Thursday, March 24, 2011

Rules and Regulations

I just spent about forty-five minutes in English class--and about fifteen earlier in history--learning how to properly format an MLA style research paper. It felt like four years, although in that length of time I probably would have finished my doodle of Percy Jackson (which reminds me: I need to post a list of all the fabulous books I have been reading lately). The biggest thing I took away from the lesson was a renewed appreciation for blogging and other informal, non-structured types of writing. I understood suddenly (although I've no idea why it took me this long) why pretty much everyone else hates writing. They only write when they have to, and when they have to, it's miserable!

Blogging is good. In my blog, I can write however I want, about whatever I want, and it will be whatever spacing I want it to be. I don't have to worry about how I'm going to format my works cited page when I've finished this post. I can use the word "I" if I want to. I can use the words "you," and "your," and "our," and "we." I can have as many or as few paragraphs as I want, and I can block them off like this instead of having to worry about whether to indent them using the tab key or by pressing the space bar five times! I don't have to have a thesis statement at the end of my introductory paragraph. In fact, I don't even have to have and introductory paragraph! I can just jump right into it! I can use exclamation points as often as I like and use as many as I want at a time!!! And question marks: why use one when you can use three???
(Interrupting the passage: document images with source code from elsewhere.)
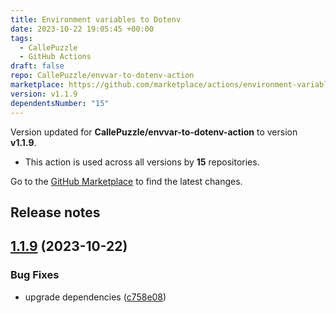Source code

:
 ```yaml
---
title: Environment variables to Dotenv
date: 2023-10-22 19:05:45 +00:00
tags:
  - CallePuzzle
  - GitHub Actions
draft: false
repo: CallePuzzle/envvar-to-dotenv-action
marketplace: https://github.com/marketplace/actions/environment-variables-to-dotenv
version: v1.1.9
dependentsNumber: "15"
---
```



Version updated for **CallePuzzle/envvar-to-dotenv-action** to version **v1.1.9**.
- This action is used across all versions by **15** repositories.

Go to the [GitHub Marketplace](https://github.com/marketplace/actions/environment-variables-to-dotenv) to find the latest changes.

## Release notes

## [1.1.9](https://github.com/CallePuzzle/envvar-to-dotenv-action/compare/v1.1.8...v1.1.9) (2023-10-22)


### Bug Fixes

* upgrade dependencies ([c758e08](https://github.com/CallePuzzle/envvar-to-dotenv-action/commit/c758e0805c9c21a2d3151d50950e0df6484f9f1e))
I don't have to worry about whether every single sentence I write supports, either directly or indirectly, my thesis statement! I can have random, ridiculous sentences that relate to nothing in the middle of a paragraph. Samuel Morse invented the telegraph. Writing is an art, not a science, no matter what you're writing about. I think (also a phrase I'm not supposed to use) more people would enjoy writing if it wasn't so structured all the time. Remember being children, when the best games were the ones you made up as you went along?

Now, just so we're clear, a word on proofreading and revising (my history teacher told us today not to start paragraphs this way): Proofreading is almost always good. In fact, I'm having a hard time coming up with an example of when proofreading isn't good, so I'm just going to go ahead and say it's always good. Proofreading is going back over what you've written and making sure you haven't made any embarrassing mistakes that will make others question your command of the English language. For example, I just tried to spell "embarrassing" with only one "r," but Firefox gently informed me that it was incorrect with a little red line underneath it (which I personally prefer to Word's Auto-Correct assaults). I'm glad I went back and changed the spelling because a mistake like that would have been very embarassing indeed.
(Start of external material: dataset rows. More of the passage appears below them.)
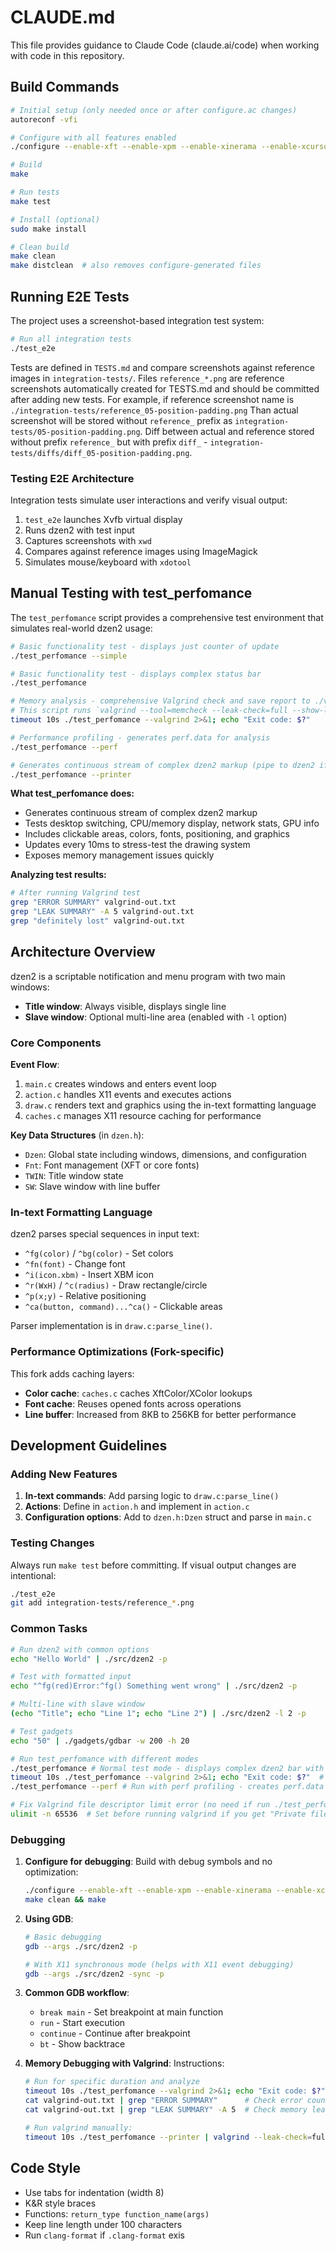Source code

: # CLAUDE.md

This file provides guidance to Claude Code (claude.ai/code) when working with code in this repository.

## Build Commands

```bash
# Initial setup (only needed once or after configure.ac changes)
autoreconf -vfi

# Configure with all features enabled
./configure --enable-xft --enable-xpm --enable-xinerama --enable-xcursor

# Build
make

# Run tests
make test

# Install (optional)
sudo make install

# Clean build
make clean
make distclean  # also removes configure-generated files
```

## Running E2E Tests

The project uses a screenshot-based integration test system:

```bash
# Run all integration tests
./test_e2e
```

Tests are defined in `TESTS.md` and compare screenshots against reference images in `integration-tests/`.
Files `reference_*.png` are reference screenshots automatically created for TESTS.md and should be committed after adding new tests.
For example, if reference screenshot name is `./integration-tests/reference_05-position-padding.png`
Than actual screenshot will be stored without `reference_` prefix as `integration-tests/05-position-padding.png`.
Diff between actual and reference stored without prefix `reference_` but with prefix `diff_` - `integration-tests/diffs/diff_05-position-padding.png`.

### Testing E2E Architecture

Integration tests simulate user interactions and verify visual output:
1. `test_e2e` launches Xvfb virtual display
2. Runs dzen2 with test input
3. Captures screenshots with `xwd`
4. Compares against reference images using ImageMagick
5. Simulates mouse/keyboard with `xdotool`

## Manual Testing with test_perfomance

The `test_perfomance` script provides a comprehensive test environment that simulates real-world dzen2 usage:

```bash
# Basic functionality test - displays just counter of update
./test_perfomance --simple

# Basic functionality test - displays complex status bar
./test_perfomance

# Memory analysis - comprehensive Valgrind check and save report to ./valgrind-out.txt
# This script runs `valgrind --tool=memcheck --leak-check=full --show-leak-kinds=all --track-origins=yes --verbose --log-file=valgrind-out.txt`
timeout 10s ./test_perfomance --valgrind 2>&1; echo "Exit code: $?"

# Performance profiling - generates perf.data for analysis
./test_perfomance --perf

# Generates continuous stream of complex dzen2 markup (pipe to dzen2 if you need to run it manually)
./test_perfomance --printer
```

**What test_perfomance does:**
- Generates continuous stream of complex dzen2 markup
- Tests desktop switching, CPU/memory display, network stats, GPU info
- Includes clickable areas, colors, fonts, positioning, and graphics
- Updates every 10ms to stress-test the drawing system
- Exposes memory management issues quickly

**Analyzing test results:**
```bash
# After running Valgrind test
grep "ERROR SUMMARY" valgrind-out.txt
grep "LEAK SUMMARY" -A 5 valgrind-out.txt
grep "definitely lost" valgrind-out.txt
```

## Architecture Overview

dzen2 is a scriptable notification and menu program with two main windows:
- **Title window**: Always visible, displays single line
- **Slave window**: Optional multi-line area (enabled with `-l` option)

### Core Components

**Event Flow**: 
1. `main.c` creates windows and enters event loop
2. `action.c` handles X11 events and executes actions
3. `draw.c` renders text and graphics using the in-text formatting language
4. `caches.c` manages X11 resource caching for performance

**Key Data Structures** (in `dzen.h`):
- `Dzen`: Global state including windows, dimensions, and configuration
- `Fnt`: Font management (XFT or core fonts)
- `TWIN`: Title window state
- `SW`: Slave window with line buffer

### In-text Formatting Language

dzen2 parses special sequences in input text:
- `^fg(color)` / `^bg(color)` - Set colors
- `^fn(font)` - Change font
- `^i(icon.xbm)` - Insert XBM icon
- `^r(WxH)` / `^c(radius)` - Draw rectangle/circle
- `^p(x;y)` - Relative positioning
- `^ca(button, command)...^ca()` - Clickable areas

Parser implementation is in `draw.c:parse_line()`.

### Performance Optimizations (Fork-specific)

This fork adds caching layers:
- **Color cache**: `caches.c` caches XftColor/XColor lookups
- **Font cache**: Reuses opened fonts across operations
- **Line buffer**: Increased from 8KB to 256KB for better performance

## Development Guidelines

### Adding New Features

1. **In-text commands**: Add parsing logic to `draw.c:parse_line()`
2. **Actions**: Define in `action.h` and implement in `action.c`
3. **Configuration options**: Add to `dzen.h:Dzen` struct and parse in `main.c`

### Testing Changes

Always run `make test` before committing. If visual output changes are intentional:
```bash
./test_e2e
git add integration-tests/reference_*.png
```

### Common Tasks

```bash
# Run dzen2 with common options
echo "Hello World" | ./src/dzen2 -p

# Test with formatted input
echo "^fg(red)Error:^fg() Something went wrong" | ./src/dzen2 -p

# Multi-line with slave window
(echo "Title"; echo "Line 1"; echo "Line 2") | ./src/dzen2 -l 2 -p

# Test gadgets
echo "50" | ./gadgets/gdbar -w 200 -h 20

# Run test_perfomance with different modes
./test_perfomance # Normal test mode - displays complex dzen2 bar with live updates
timeout 10s ./test_perfomance --valgrind 2>&1; echo "Exit code: $?"  # Run with Valgrind memory checking - logs to valgrind-out.txt
./test_perfomance --perf # Run with perf profiling - creates perf.data for analysis

# Fix Valgrind file descriptor limit error (no need if run ./test_perfomance)
ulimit -n 65536  # Set before running valgrind if you get "Private file creation failed" error
```

### Debugging

1. **Configure for debugging**: Build with debug symbols and no optimization:
   ```bash
   ./configure --enable-xft --enable-xpm --enable-xinerama --enable-xcursor CFLAGS="-g -O0"
   make clean && make
   ```

2. **Using GDB**:
   ```bash
   # Basic debugging
   gdb --args ./src/dzen2 -p
   
   # With X11 synchronous mode (helps with X11 event debugging)
   gdb --args ./src/dzen2 -sync -p
   ```

3. **Common GDB workflow**:
   - `break main` - Set breakpoint at main function
   - `run` - Start execution
   - `continue` - Continue after breakpoint
   - `bt` - Show backtrace

4. **Memory Debugging with Valgrind**:
   Instructions:

   ```bash
   # Run for specific duration and analyze
   timeout 10s ./test_perfomance --valgrind 2>&1; echo "Exit code: $?" # Stop after 10 seconds
   cat valgrind-out.txt | grep "ERROR SUMMARY"      # Check error count
   cat valgrind-out.txt | grep "LEAK SUMMARY" -A 5  # Check memory leaks
   
   # Run valgrind manually:
   timeout 10s ./test_perfomance --printer | valgrind --leak-check=full --track-origins=yes ./src/dzen2 -p; echo "Exit code: $?"
   ```

## Code Style

- Use tabs for indentation (width 8)
- K&R style braces
- Functions: `return_type function_name(args)`
- Keep line length under 100 characters
- Run `clang-format` if `.clang-format` exis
Revising is like proofreading for structure. This is also good because it helps you make sure that whatever piece of writing you're working on is as good as it can be. That doesn't mean making drastic stylistic changes to fit some arbitrary style of formatting. It means moving words, sentences, and even paragraphs around so that your audience may understand you more clearly. I, admittedly, don't do much of this on my blog as I tend to simply spew whatever is in my mind into the little post box in whatever order it happens to come out.
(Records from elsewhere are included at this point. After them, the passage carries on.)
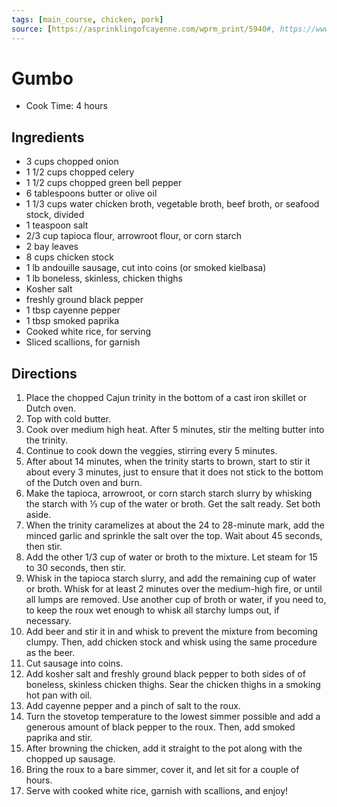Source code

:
 ```yaml
---
tags: [main_course, chicken, pork]
source: [https://asprinklingofcayenne.com/wprm_print/5940#, https://www.babi.sh/recipes/cajunfood]
---
```


# Gumbo

- Cook Time: 4 hours

## Ingredients

- 3 cups chopped onion
- 1 1/2 cups chopped celery
- 1 1/2 cups chopped green bell pepper
- 6 tablespoons butter or olive oil
- 1 1/3 cups water chicken broth, vegetable broth, beef broth, or seafood stock, divided
- 1 teaspoon salt
- 2/3 cup tapioca flour, arrowroot flour, or corn starch
- 2 bay leaves
- 8 cups chicken stock
- 1 lb andouille sausage, cut into coins (or smoked kielbasa)
- 1 lb boneless, skinless, chicken thighs
- Kosher salt
- freshly ground black pepper
- 1 tbsp cayenne pepper
- 1 tbsp smoked paprika
- Cooked white rice, for serving
- Sliced scallions, for garnish

## Directions

1. Place the chopped Cajun trinity in the bottom of a cast iron skillet or Dutch oven.
2. Top with cold butter.
3. Cook over medium high heat. After 5 minutes, stir the melting butter into the trinity.
4. Continue to cook down the veggies, stirring every 5 minutes.
5. After about 14 minutes, when the trinity starts to brown, start to stir it about every 3 minutes, just to ensure that it does not stick to the bottom of the Dutch oven and burn.
6. Make the tapioca, arrowroot, or corn starch starch slurry by whisking the starch with ⅓ cup of the water or broth. Get the salt ready. Set both aside.
7. When the trinity caramelizes at about the 24 to 28-minute mark, add the minced garlic and sprinkle the salt over the top. Wait about 45 seconds, then stir.
8. Add the other 1/3 cup of water or broth to the mixture. Let steam for 15 to 30 seconds, then stir.
9. Whisk in the tapioca starch slurry, and add the remaining cup of water or broth. Whisk for at least 2 minutes over the medium-high fire, or until all lumps are removed. Use another cup of broth or water, if you need to, to keep the roux wet enough to whisk all starchy lumps out, if necessary.
10. Add beer and stir it in and whisk to prevent the mixture from becoming clumpy. Then, add chicken stock and whisk using the same procedure as the beer.
11. Cut sausage into coins.
12. Add kosher salt and freshly ground black pepper to both sides of of boneless, skinless chicken thighs. Sear the chicken thighs in a smoking hot pan with oil.
13. Add cayenne pepper and a pinch of salt to the roux.
14. Turn the stovetop temperature to the lowest simmer possible and add a generous amount of black pepper to the roux. Then, add smoked paprika and stir.
15. After browning the chicken, add it straight to the pot along with the chopped up sausage.
16. Bring the roux to a bare simmer, cover it, and let sit for a couple of hours.
17. Serve with cooked white rice, garnish with scallions, and enjoy!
I'm the editor of my school newspaper. I may have already told you that, but I'm too lazy to go back and check. If I have, I apologize, I am not telling you again to toot my own horn, I promise I am getting ready to make a point. Here comes my point: Editing is good. I would sooner have many horrible things happen to me than let some of the stories I've seen go to press unedited. I even have to correct according to style a lot of times, because it is a newspaper and it is better if everything is consistent, writing-wise, throughout. Still, I prefer writing and editing for the newspaper to even thinking about this MLA-style essay. Maybe it's because the AP (Associated Press) style is far more practical, IMHO (ooh, an acronym, those are super-extra not allowed), than MLA. But that could just be me. I wonder if the world would explode if we just let everybody write his graduation project paper how he pleases, without having to worry about whether his in-text citations are formatted properly.